Hun moeder, de vrouw van Tyndareüs, is Leda. Over haar zal gesproken worden als het sterrenbeeld
Zwaan aan de beurt is. Boötes als de jager achter de beer: zo lijkt zijn
positie aan de hemel wel duidelijk. Op bovenstaande
tekening uit de Mathemata Astronomica van Johann Baptist Cysat
zie je dat duidelijk. Het lijkt vanzelfsprekend dat Boötes
zo afgebeeld wordt, maar er is iets met deze tekening. Boötes
wordt namelijk meestal afgebeeld met zijn rug naar de Grote Beer. Hij zou dus
de andere kant moeten opkijken. Kijkt hij nu naar
voren of achterom? Is hij nu een jager of
een hoeder? En wat heeft hij in
zijn hand? Boötes is wat dubbelzinnig. Je kan eigenlijk
onmiddellijk zien hoe de tekenaar het sterrenbeeld interpreteert. Beschouwt
hij Boötes als een jager, dan geeft hij hem een
speer. Is hij ervan overtuigd dat Boötes een ossenhoeder is, dan krijgt hij een staf of knuppel in de
hand.
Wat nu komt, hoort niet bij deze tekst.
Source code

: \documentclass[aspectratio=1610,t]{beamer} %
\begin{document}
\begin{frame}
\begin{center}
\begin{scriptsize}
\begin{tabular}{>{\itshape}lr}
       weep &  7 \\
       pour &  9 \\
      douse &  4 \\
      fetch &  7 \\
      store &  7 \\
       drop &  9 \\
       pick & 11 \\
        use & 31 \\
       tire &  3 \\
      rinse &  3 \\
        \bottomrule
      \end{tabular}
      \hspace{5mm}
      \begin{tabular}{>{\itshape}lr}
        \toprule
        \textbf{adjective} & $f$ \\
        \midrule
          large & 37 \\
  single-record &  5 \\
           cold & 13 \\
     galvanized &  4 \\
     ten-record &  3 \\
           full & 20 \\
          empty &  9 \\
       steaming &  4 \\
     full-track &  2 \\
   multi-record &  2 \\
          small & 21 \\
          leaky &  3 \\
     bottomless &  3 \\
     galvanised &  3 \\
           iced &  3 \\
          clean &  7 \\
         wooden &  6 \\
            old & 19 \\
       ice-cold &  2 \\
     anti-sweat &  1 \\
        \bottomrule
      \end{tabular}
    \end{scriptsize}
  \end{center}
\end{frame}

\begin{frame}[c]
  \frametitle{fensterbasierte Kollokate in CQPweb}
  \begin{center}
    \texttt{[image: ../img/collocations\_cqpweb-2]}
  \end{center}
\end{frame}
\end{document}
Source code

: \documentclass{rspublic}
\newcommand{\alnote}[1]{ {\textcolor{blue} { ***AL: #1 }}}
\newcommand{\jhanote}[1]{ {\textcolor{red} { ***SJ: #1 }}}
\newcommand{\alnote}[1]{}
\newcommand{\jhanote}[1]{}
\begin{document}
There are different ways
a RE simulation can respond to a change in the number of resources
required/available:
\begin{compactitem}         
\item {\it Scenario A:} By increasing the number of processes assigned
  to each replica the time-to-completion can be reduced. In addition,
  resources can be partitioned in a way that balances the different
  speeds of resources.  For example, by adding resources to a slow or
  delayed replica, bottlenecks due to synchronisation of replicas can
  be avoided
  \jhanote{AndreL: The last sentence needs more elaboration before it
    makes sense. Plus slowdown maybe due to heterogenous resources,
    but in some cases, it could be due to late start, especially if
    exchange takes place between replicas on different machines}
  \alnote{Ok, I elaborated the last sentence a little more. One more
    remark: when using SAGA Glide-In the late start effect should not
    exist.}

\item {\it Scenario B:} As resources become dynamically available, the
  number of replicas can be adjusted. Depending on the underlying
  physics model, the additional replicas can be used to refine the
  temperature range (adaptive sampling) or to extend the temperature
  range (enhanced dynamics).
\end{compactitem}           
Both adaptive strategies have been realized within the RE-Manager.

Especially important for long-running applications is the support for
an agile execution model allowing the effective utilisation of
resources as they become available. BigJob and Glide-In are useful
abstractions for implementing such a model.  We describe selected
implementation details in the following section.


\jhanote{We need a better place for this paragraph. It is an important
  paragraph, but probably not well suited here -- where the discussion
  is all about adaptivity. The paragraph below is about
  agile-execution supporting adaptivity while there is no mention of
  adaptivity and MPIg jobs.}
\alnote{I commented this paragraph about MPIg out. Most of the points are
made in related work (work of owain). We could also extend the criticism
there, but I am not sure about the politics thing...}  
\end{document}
Als jager heeft hij
soms ook nog twee honden (het sterrenbeeld Jachthonden) aan een riem vast.
Maar op oude prenten zal je die jachthonden niet vinden: ze zijn nog niet zo
heel lang geleden aan de hemel gezet. Het was Johann Hewel,
beter bekend als Hevelius, die dit sterrenbeeld schiep. In zijn werk Prodromus Astronomiae,
dat in 1690 verscheen, komen de Jachthonden voor het eerst voor. Anders gezegd: Boötes is een bron van plastische creativiteit aan de
hemelkoepel. Boötes in de
Bijbel: de profeet Amos Zijn naam
betekent: ‘geboren’ maar ook ‘een last’. Het boek Amos is een van de twaalf
kleine profeten in het Oude Testament en in de joodse Tenach. Hij werd
geboren in Tekoa, een kleine stad twintig kilometer
ten zuidoosten van Bethlehem. Hij was ossenhoeder
(herder) en dus van nederige afkomst. Hij profeteerde in de dagen van koning Uzzia in Juda en was daarmee een tijdgenoot van de
profeten Jesaja, Hosea en Joel. Het was de tijd waarin het koninkrijk Israël
zeer welvarend was, maar ook gewelddadig en geneigd tot afgodendienst. Het
was de taak van Amos om de Israëlieten weer op het rechte pad te brengen. Profeet
Amos op een Russische icoon 18e eeuw Boötes in de christelijke
hemel: SILVESTER In de Atlas Coelestis uit 1660 van Cellarius
zien we dat Boötes vervangen is door Silvester. De
hemelkoepel is verchristelijkt: alle sterrenbeelden zijn door christelijke
beelden vervangen. Michaël heeft er de hoogste plaats gekregen. Silvester
troont ook hoog aan de hemel, op de plaats waar Boötes
zou moeten staan. Een belangrijke plaats dus. Waarom? Silvester is voor de
meesten nog slechts een naam, verbonden aan de nieuwjaarsviering.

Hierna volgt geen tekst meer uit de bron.